* _Information_
+ + + + + + +

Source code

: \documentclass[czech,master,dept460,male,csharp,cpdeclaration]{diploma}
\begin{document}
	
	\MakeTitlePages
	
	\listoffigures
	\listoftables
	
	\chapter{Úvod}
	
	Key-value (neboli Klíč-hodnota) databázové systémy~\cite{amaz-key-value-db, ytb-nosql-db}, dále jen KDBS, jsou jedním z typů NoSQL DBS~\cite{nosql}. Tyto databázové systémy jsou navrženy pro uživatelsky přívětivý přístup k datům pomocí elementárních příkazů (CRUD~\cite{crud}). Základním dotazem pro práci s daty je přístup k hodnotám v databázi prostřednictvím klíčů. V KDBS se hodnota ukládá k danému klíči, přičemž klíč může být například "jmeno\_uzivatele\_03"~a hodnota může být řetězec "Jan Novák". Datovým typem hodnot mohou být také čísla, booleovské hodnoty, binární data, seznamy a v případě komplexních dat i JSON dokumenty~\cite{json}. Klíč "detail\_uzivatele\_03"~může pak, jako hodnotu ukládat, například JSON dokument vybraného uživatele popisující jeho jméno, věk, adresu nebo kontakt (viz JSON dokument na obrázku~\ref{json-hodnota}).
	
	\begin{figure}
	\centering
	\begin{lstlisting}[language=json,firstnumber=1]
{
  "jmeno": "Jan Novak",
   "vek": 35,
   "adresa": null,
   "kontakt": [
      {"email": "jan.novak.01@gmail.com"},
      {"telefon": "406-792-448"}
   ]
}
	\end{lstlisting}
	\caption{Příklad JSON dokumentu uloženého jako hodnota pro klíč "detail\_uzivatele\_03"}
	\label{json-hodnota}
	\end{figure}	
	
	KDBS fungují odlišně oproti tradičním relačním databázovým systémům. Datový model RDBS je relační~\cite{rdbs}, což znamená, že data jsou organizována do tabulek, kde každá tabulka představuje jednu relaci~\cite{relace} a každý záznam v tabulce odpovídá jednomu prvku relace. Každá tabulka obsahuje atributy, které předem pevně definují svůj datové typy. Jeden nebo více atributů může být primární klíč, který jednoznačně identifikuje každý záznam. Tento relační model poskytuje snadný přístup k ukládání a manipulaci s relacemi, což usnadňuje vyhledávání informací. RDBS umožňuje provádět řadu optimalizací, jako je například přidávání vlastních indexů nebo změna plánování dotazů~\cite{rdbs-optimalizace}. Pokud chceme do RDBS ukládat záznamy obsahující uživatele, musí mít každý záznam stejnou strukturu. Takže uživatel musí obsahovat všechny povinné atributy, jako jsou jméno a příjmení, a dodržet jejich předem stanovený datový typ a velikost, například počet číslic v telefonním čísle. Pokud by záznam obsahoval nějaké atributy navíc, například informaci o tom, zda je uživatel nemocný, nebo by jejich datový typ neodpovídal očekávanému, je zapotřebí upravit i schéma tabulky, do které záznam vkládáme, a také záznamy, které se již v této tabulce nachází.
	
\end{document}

+ + + + + + +

* _What is expected_
Every line in the data that holds "lstlisting" should be copied out.

* _Task response_
	\begin{lstlisting}[language=json,firstnumber=1]
	\end{lstlisting}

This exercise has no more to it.